Justice minister lays blame on Quebec court for cases being dropped in north

SAGUENAY, Que. — Quebec's justice minister blamed the provincial court Thursday for procedural delays that have led to scores of criminal cases being dropped in the province's north.

Simon Jolin-Barrette was responding today to a report in Montreal's La Presse that 126 cases have been dropped since March in the Abitibi-Témiscamingue and Nunavik regions.

Jolin-Barrette told reporters on the sidelines of a Coalition Avenir Québec caucus retreat that he is unhappy with the situation, adding there's a real risk the numbers could continue to grow. The landmark 2016 Supreme Court of Canada Jordan decision established timelines to be respected for criminal cases to be completed — 18 months in provincial courts and 30 months in superior courts.

"My first thought is with the victims. It does not sit well with me at all," Jolin-Barrette said of the dropped cases, noting he has worked to increase the number of judges and resources provided to Quebec court.

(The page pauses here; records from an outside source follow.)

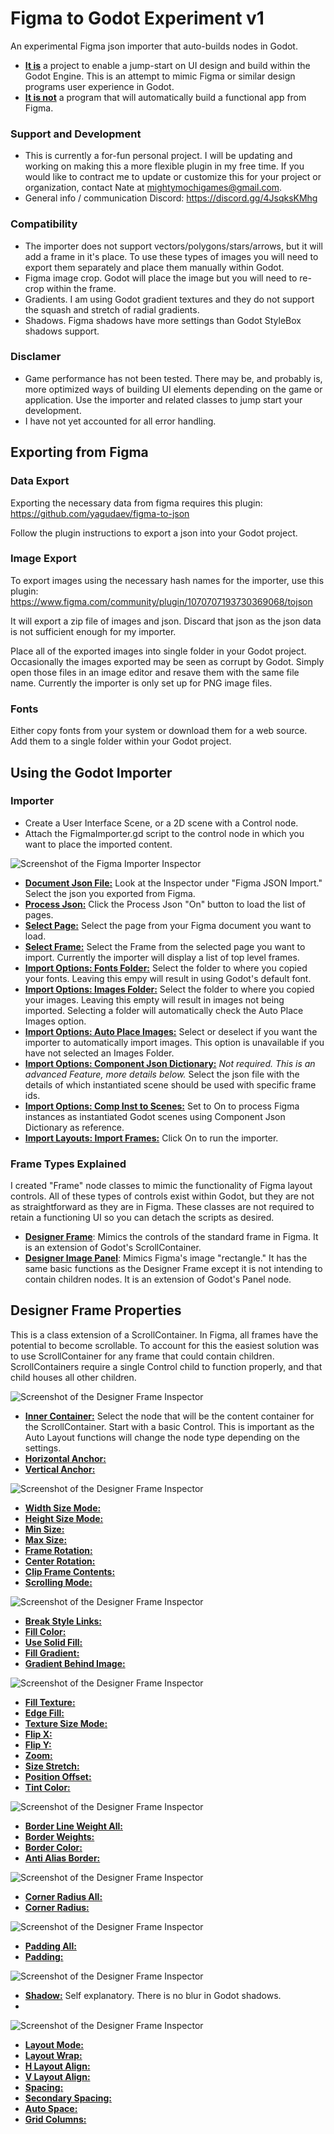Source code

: # Figma to Godot Experiment v1
An experimental Figma json importer that auto-builds nodes in Godot. 

+ <ins>**It is**</ins> a project to enable a jump-start on UI design and build within the Godot Engine. This is an attempt to mimic Figma or similar design programs user experience in Godot.
+ <ins>**It is not**</ins> a program that will automatically build a functional app from Figma.

### Support and Development
+ This is currently a for-fun personal project. I will be updating and working on making this a more flexible plugin in my free time. If you would like to contract me to update or customize this for your project or organization, contact Nate at mightymochigames@gmail.com.
+ General info / communication Discord: https://discord.gg/4JsqksKMhg

### Compatibility
+ The importer does not support vectors/polygons/stars/arrows, but it will add a frame in it's place. To use these types of images you will need to export them separately and place them manually within Godot.
+ Figma image crop. Godot will place the image but you will need to re-crop within the frame.
+ Gradients. I am using Godot gradient textures and they do not support the squash and stretch of radial gradients.
+ Shadows. Figma shadows have more settings than Godot StyleBox shadows support.

### Disclamer
+ Game performance has not been tested. There may be, and probably is, more optimized ways of building UI elements depending on the game or application. Use the importer and related classes to jump start your development. 
+ I have not yet accounted for all error handling.

## Exporting from Figma
### Data Export
Exporting the necessary data from figma requires this plugin: https://github.com/yagudaev/figma-to-json

Follow the plugin instructions to export a json into your Godot project. 

### Image Export
To export images using the necessary hash names for the importer, use this plugin: https://www.figma.com/community/plugin/1070707193730369068/tojson

It will export a zip file of images and json. Discard that json as the json data is not sufficient enough for my importer.

Place all of the exported images into single folder in your Godot project. Occasionally the images exported may be seen as corrupt by Godot. Simply open those files in an image editor and resave them with the same file name. Currently the importer is only set up for PNG image files.

### Fonts
Either copy fonts from your system or download them for a web source. Add them to a single folder within your Godot project.

## Using the Godot Importer
### Importer
+ Create a User Interface Scene, or a 2D scene with a Control node.
+ Attach the FigmaImporter.gd script to the control node in which you want to place the imported content.

![Screenshot of the Figma Importer Inspector](/doc_images/FigmaJsonImporterInspector.PNG)

+ <ins>**Document Json File:**</ins> Look at the Inspector under "Figma JSON Import." Select the json you exported from Figma.
+ <ins>**Process Json:**</ins> Click the Process Json "On" button to load the list of pages.
+ <ins>**Select Page:**</ins> Select the page from your Figma document you want to load.
+ <ins>**Select Frame:**</ins> Select the Frame from the selected page you want to import. Currently the importer will display a list of top level frames.
+ <ins>**Import Options: Fonts Folder:**</ins> Select the folder to where you copied your fonts. Leaving this empy will result in using Godot's default font.
+ <ins>**Import Options: Images Folder:**</ins> Select the folder to where you copied your images. Leaving this empty will result in images not being imported. Selecting a folder will automatically check the Auto Place Images option.
+ <ins>**Import Options: Auto Place Images:**</ins> Select or deselect if you want the importer to automatically import images. This option is unavailable if you have not selected an Images Folder.
+ <ins>**Import Options: Component Json Dictionary:**</ins> *Not required. This is an advanced Feature, more details below.* Select the json file with the details of which instantiated scene should be used with specific frame ids.
+ <ins>**Import Options: Comp Inst to Scenes:**</ins> Set to On to process Figma instances as instantiated Godot scenes using Component Json Dictionary as reference.
+ <ins>**Import Layouts: Import Frames:**</ins> Click On to run the importer.

### Frame Types Explained
I created "Frame" node classes to mimic the functionality of Figma layout controls. All of these types of controls exist within Godot, but they are not as straightforward as they are in Figma. These classes are not required to retain a functioning UI so you can detach the scripts as desired.

+ <ins>**Designer Frame**</ins>: Mimics the controls of the standard frame in Figma. It is an extension of Godot's ScrollContainer.
+ <ins>**Designer Image Panel**</ins>: Mimics Figma's image "rectangle." It has the same basic functions as the Designer Frame except it is not intending to contain children nodes. It is an extension of Godot's Panel node.

## Designer Frame Properties
This is a class extension of a ScrollContainer. In Figma, all frames have the potential to become scrollable. To account for this the easiest solution was to use ScrollContainer for any frame that could contain children. ScrollContainers require a single Control child to function properly, and that child houses all other children.

![Screenshot of the Designer Frame Inspector](/doc_images/designerFrameInspector.PNG)

+ <ins>**Inner Container:**</ins> Select the node that will be the content container for the ScrollContainer. Start with a basic Control. This is important as the Auto Layout functions will change the node type depending on the settings.
+ <ins>**Horizontal Anchor:**</ins>
+ <ins>**Vertical Anchor:**</ins>

![Screenshot of the Designer Frame Inspector](/doc_images/designerFrameSizeInspector.PNG)

+ <ins>**Width Size Mode:**</ins>
+ <ins>**Height Size Mode:**</ins>
+ <ins>**Min Size:**</ins>
+ <ins>**Max Size:**</ins>
+ <ins>**Frame Rotation:**</ins>
+ <ins>**Center Rotation:**</ins>
+ <ins>**Clip Frame Contents:**</ins>
+ <ins>**Scrolling Mode:**</ins>

![Screenshot of the Designer Frame Inspector](/doc_images/stylepaddingFillColor.PNG)

+ <ins>**Break Style Links:**</ins>
+ <ins>**Fill Color:**</ins>
+ <ins>**Use Solid Fill:**</ins>
+ <ins>**Fill Gradient:**</ins>
+ <ins>**Gradient Behind Image:**</ins>

![Screenshot of the Designer Frame Inspector](/doc_images/designerFramefillimage.PNG)

+ <ins>**Fill Texture:**</ins>
+ <ins>**Edge Fill:**</ins>
+ <ins>**Texture Size Mode:**</ins>
+ <ins>**Flip X:**</ins>
+ <ins>**Flip Y:**</ins>
+ <ins>**Zoom:**</ins>
+ <ins>**Size Stretch:**</ins>
+ <ins>**Position Offset:**</ins>
+ <ins>**Tint Color:**</ins>

![Screenshot of the Designer Frame Inspector](/doc_images/designerFrameborder.PNG)

+ <ins>**Border Line Weight All:**</ins>
+ <ins>**Border Weights:**</ins>
+ <ins>**Border Color:**</ins>
+ <ins>**Anti Alias Border:**</ins>

![Screenshot of the Designer Frame Inspector](/doc_images/designerFrameCornersPNG.PNG)

+ <ins>**Corner Radius All:**</ins>
+ <ins>**Corner Radius:**</ins>

![Screenshot of the Designer Frame Inspector](/doc_images/designerFramePadding.PNG)

+ <ins>**Padding All:**</ins>
+ <ins>**Padding:**</ins>

![Screenshot of the Designer Frame Inspector](/doc_images/designerFrameShadow.PNG)

+ <ins>**Shadow:**</ins> Self explanatory. There is no blur in Godot shadows.
+ 
![Screenshot of the Designer Frame Inspector](/doc_images/designerFrameAutoLayout.PNG)

+ <ins>**Layout Mode:**</ins>
+ <ins>**Layout Wrap:**</ins>
+ <ins>**H Layout Align:**</ins>
+ <ins>**V Layout Align:**</ins>
+ <ins>**Spacing:**</ins>
+ <ins>**Secondary Spacing:**</ins>
+ <ins>**Auto Space:**</ins>
+ <ins>**Grid Columns:**</ins>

The justice minister said the co-ordinating judge overseeing the northern districts has considerably reduced the number of days set aside for hearings compared to the previous year, providing judges with more time to write their decisions.

Jolin-Barrette said he raised concerns with the court about the reduction in hearing days when it was announced. “Everyone said that there were going to be consequences and, currently, this is what we are experiencing,” he said.

The minister said he would be speaking with justice system partners to see what solutions could be implemented.

Following an agreement this spring, the number of judges on the provincial court will increase to 333 from the current 319. A decade ago, there were 270.

Under the principle of separation of powers, the government cannot interfere in the management of the court's work, but the minister appealed to everyone, including the court, to do their part.

Jolin-Barrette said those who manage the court should call for reinforcements from other regions to help colleagues in Abitibi-Témiscamingue and Nunavik.

The justice minister has clashed repeatedly with Quebec court administrators in recent years over issues including the province's new domestic and sexual violence courts, which Lucie Rondeau, the court's chief judge, had opposed. The court and the judicial council also sued the minister for waiving a bilingualism requirement for judges working in specific districts.